» **WORK REQUIRED**:
Every line below that includes the word "centering" needs to be copied.

» **SUPPLIED MATERIAL**:
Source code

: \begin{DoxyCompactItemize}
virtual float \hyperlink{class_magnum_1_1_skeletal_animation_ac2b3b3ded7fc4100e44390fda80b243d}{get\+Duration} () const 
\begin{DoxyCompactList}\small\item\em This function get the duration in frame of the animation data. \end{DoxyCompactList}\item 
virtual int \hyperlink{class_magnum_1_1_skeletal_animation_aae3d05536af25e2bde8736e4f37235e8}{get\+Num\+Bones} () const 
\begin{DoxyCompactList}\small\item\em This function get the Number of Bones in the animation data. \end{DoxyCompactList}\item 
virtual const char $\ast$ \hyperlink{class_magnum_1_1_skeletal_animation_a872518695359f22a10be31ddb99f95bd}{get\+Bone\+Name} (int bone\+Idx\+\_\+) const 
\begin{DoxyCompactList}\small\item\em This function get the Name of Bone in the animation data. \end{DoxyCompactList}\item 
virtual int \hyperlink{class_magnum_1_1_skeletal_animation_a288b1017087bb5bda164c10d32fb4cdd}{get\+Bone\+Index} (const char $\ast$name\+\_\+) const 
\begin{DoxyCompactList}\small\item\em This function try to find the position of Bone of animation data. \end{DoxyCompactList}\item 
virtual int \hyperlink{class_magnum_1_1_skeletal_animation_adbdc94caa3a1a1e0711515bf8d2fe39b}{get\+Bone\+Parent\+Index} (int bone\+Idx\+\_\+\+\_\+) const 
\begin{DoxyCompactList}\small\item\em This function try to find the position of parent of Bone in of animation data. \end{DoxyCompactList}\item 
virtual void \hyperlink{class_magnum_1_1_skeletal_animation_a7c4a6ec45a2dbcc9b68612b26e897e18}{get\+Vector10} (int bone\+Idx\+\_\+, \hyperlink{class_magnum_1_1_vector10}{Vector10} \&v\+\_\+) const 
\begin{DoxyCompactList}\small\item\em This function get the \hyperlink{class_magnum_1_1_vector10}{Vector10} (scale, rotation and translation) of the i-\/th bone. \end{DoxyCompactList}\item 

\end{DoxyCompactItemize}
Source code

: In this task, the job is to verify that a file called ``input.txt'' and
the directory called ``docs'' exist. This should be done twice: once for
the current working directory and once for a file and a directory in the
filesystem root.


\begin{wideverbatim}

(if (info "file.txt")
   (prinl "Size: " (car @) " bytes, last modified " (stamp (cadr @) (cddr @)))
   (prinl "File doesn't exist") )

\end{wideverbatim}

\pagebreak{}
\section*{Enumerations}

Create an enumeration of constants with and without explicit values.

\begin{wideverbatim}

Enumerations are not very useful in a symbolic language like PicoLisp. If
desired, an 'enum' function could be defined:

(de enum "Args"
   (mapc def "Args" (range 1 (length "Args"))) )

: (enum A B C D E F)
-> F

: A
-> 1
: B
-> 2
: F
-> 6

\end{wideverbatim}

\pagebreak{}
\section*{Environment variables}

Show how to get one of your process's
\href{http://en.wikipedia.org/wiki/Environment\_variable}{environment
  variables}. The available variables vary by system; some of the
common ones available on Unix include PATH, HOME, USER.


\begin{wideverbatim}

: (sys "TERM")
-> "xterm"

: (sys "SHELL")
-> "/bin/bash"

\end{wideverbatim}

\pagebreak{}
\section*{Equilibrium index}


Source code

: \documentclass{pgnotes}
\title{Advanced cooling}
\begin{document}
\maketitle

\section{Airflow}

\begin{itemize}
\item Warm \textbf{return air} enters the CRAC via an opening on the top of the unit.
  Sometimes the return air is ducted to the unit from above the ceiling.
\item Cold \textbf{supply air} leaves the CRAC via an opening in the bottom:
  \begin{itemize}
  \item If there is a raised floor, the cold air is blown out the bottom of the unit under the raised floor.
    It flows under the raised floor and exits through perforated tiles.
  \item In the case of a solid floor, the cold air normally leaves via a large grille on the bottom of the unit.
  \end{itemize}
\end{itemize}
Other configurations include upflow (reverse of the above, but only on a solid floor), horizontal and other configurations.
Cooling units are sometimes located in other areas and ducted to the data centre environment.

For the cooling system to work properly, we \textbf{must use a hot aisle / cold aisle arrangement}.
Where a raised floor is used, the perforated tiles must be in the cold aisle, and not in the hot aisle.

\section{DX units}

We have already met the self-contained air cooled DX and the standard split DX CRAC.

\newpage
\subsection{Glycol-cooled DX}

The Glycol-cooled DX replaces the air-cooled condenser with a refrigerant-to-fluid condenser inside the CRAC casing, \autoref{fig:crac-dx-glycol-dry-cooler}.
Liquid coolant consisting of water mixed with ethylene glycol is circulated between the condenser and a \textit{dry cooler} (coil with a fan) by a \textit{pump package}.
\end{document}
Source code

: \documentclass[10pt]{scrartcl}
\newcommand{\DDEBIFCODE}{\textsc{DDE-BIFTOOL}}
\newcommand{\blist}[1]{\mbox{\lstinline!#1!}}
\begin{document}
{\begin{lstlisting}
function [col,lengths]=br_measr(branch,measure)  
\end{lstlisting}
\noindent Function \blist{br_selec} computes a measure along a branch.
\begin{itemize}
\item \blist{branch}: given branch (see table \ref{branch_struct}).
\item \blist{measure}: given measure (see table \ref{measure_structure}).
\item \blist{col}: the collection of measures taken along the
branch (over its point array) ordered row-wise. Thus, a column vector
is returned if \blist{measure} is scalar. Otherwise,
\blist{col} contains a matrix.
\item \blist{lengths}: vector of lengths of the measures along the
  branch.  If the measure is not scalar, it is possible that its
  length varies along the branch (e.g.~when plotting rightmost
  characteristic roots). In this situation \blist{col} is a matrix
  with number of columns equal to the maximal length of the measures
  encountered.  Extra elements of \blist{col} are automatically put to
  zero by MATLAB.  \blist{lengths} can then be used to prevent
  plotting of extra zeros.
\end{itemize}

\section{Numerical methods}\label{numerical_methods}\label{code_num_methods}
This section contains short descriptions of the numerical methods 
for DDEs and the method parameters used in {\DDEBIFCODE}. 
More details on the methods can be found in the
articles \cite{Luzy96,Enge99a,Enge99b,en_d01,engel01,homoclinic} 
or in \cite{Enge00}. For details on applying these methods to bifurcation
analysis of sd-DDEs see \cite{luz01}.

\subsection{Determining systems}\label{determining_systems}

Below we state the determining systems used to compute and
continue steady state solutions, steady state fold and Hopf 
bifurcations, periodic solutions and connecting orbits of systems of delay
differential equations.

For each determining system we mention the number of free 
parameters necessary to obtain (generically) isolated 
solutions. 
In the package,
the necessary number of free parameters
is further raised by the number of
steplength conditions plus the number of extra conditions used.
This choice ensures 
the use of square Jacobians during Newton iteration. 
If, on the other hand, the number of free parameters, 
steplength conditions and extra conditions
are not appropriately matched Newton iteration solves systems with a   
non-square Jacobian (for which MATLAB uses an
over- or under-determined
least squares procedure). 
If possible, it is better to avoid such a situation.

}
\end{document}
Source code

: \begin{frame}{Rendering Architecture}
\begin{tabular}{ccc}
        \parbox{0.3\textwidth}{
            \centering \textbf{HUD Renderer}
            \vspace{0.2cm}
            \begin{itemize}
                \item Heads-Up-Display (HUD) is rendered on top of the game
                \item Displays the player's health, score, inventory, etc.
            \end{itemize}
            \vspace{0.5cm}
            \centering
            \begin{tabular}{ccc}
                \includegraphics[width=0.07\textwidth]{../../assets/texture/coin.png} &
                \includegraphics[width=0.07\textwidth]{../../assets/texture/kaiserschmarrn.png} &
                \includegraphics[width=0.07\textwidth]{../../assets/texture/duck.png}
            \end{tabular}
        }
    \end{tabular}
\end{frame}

» **TASK SOLUTION**:
            \centering \textbf{HUD Renderer}
            \centering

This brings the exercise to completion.